_WHAT THE EXERCISE ASKS_.
Every line below should be repeated exactly.
Start of DATA TO USE
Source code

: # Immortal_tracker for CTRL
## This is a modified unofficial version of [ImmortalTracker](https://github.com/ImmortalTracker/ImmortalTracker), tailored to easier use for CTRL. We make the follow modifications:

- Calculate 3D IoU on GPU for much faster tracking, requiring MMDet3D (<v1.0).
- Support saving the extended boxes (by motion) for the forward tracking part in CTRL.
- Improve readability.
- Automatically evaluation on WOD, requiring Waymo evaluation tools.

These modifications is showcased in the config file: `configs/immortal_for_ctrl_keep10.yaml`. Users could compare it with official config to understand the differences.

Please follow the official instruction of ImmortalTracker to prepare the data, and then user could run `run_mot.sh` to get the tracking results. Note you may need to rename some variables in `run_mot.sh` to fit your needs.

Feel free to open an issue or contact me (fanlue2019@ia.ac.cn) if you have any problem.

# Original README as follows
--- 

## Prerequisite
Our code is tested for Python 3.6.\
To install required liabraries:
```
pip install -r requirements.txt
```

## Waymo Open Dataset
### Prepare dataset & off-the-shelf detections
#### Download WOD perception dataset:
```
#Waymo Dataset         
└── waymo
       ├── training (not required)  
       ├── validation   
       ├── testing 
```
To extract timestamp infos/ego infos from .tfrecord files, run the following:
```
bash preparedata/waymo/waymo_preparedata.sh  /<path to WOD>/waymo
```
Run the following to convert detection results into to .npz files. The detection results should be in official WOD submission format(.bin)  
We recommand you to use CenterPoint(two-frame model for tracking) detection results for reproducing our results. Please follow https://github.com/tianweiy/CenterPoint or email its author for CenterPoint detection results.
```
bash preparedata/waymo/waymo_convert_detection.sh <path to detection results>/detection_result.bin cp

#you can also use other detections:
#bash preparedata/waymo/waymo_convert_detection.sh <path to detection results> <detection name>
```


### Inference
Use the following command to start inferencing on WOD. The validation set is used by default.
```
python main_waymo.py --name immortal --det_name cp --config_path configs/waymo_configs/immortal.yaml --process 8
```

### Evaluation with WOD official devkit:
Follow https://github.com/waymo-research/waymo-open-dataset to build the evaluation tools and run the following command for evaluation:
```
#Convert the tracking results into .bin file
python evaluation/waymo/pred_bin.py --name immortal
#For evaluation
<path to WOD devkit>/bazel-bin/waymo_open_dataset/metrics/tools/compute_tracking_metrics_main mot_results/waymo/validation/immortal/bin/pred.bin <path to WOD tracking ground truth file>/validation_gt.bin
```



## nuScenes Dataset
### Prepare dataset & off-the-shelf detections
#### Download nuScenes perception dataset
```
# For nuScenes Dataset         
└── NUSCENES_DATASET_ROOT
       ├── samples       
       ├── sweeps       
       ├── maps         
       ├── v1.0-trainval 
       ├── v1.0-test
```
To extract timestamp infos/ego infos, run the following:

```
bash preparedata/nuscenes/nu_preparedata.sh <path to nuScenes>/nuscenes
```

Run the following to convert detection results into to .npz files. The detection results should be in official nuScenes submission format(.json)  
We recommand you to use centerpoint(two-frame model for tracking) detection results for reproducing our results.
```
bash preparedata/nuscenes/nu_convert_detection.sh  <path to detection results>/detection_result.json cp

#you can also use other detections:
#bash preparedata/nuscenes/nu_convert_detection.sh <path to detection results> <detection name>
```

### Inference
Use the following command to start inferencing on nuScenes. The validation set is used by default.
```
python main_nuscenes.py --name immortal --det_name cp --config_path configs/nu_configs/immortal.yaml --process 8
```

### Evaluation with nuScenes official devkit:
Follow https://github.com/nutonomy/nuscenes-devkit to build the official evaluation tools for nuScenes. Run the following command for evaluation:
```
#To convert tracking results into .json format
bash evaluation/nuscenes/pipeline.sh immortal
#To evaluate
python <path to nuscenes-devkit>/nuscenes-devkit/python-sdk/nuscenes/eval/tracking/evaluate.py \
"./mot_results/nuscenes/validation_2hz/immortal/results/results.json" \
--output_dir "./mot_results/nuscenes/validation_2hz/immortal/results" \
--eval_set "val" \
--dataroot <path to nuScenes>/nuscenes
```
End of DATA TO USE
_SOLUTION TO THIS EXERCISE_.
Source code

: # Immortal_tracker for CTRL
## This is a modified unofficial version of [ImmortalTracker](https://github.com/ImmortalTracker/ImmortalTracker), tailored to easier use for CTRL. We make the follow modifications:

- Calculate 3D IoU on GPU for much faster tracking, requiring MMDet3D (<v1.0).
- Support saving the extended boxes (by motion) for the forward tracking part in CTRL.
- Improve readability.
- Automatically evaluation on WOD, requiring Waymo evaluation tools.

These modifications is showcased in the config file: `configs/immortal_for_ctrl_keep10.yaml`. Users could compare it with official config to understand the differences.

Please follow the official instruction of ImmortalTracker to prepare the data, and then user could run `run_mot.sh` to get the tracking results. Note you may need to rename some variables in `run_mot.sh` to fit your needs.

Feel free to open an issue or contact me (fanlue2019@ia.ac.cn) if you have any problem.

# Original README as follows
--- 

## Prerequisite
Our code is tested for Python 3.6.\
To install required liabraries:
```
pip install -r requirements.txt
```

## Waymo Open Dataset
### Prepare dataset & off-the-shelf detections
#### Download WOD perception dataset:
```
#Waymo Dataset         
└── waymo
       ├── training (not required)  
       ├── validation   
       ├── testing 
```
To extract timestamp infos/ego infos from .tfrecord files, run the following:
```
bash preparedata/waymo/waymo_preparedata.sh  /<path to WOD>/waymo
```
Run the following to convert detection results into to .npz files. The detection results should be in official WOD submission format(.bin)  
We recommand you to use CenterPoint(two-frame model for tracking) detection results for reproducing our results. Please follow https://github.com/tianweiy/CenterPoint or email its author for CenterPoint detection results.
```
bash preparedata/waymo/waymo_convert_detection.sh <path to detection results>/detection_result.bin cp

#you can also use other detections:
#bash preparedata/waymo/waymo_convert_detection.sh <path to detection results> <detection name>
```


### Inference
Use the following command to start inferencing on WOD. The validation set is used by default.
```
python main_waymo.py --name immortal --det_name cp --config_path configs/waymo_configs/immortal.yaml --process 8
```

### Evaluation with WOD official devkit:
Follow https://github.com/waymo-research/waymo-open-dataset to build the evaluation tools and run the following command for evaluation:
```
#Convert the tracking results into .bin file
python evaluation/waymo/pred_bin.py --name immortal
#For evaluation
<path to WOD devkit>/bazel-bin/waymo_open_dataset/metrics/tools/compute_tracking_metrics_main mot_results/waymo/validation/immortal/bin/pred.bin <path to WOD tracking ground truth file>/validation_gt.bin
```



## nuScenes Dataset
### Prepare dataset & off-the-shelf detections
#### Download nuScenes perception dataset
```
# For nuScenes Dataset         
└── NUSCENES_DATASET_ROOT
       ├── samples       
       ├── sweeps       
       ├── maps         
       ├── v1.0-trainval 
       ├── v1.0-test
```
To extract timestamp infos/ego infos, run the following:

```
bash preparedata/nuscenes/nu_preparedata.sh <path to nuScenes>/nuscenes
```

Run the following to convert detection results into to .npz files. The detection results should be in official nuScenes submission format(.json)  
We recommand you to use centerpoint(two-frame model for tracking) detection results for reproducing our results.
```
bash preparedata/nuscenes/nu_convert_detection.sh  <path to detection results>/detection_result.json cp

#you can also use other detections:
#bash preparedata/nuscenes/nu_convert_detection.sh <path to detection results> <detection name>
```

### Inference
Use the following command to start inferencing on nuScenes. The validation set is used by default.
```
python main_nuscenes.py --name immortal --det_name cp --config_path configs/nu_configs/immortal.yaml --process 8
```

### Evaluation with nuScenes official devkit:
Follow https://github.com/nutonomy/nuscenes-devkit to build the official evaluation tools for nuScenes. Run the following command for evaluation:
```
#To convert tracking results into .json format
bash evaluation/nuscenes/pipeline.sh immortal
#To evaluate
python <path to nuscenes-devkit>/nuscenes-devkit/python-sdk/nuscenes/eval/tracking/evaluate.py \
"./mot_results/nuscenes/validation_2hz/immortal/results/results.json" \
--output_dir "./mot_results/nuscenes/validation_2hz/immortal/results" \
--eval_set "val" \
--dataroot <path to nuScenes>/nuscenes
```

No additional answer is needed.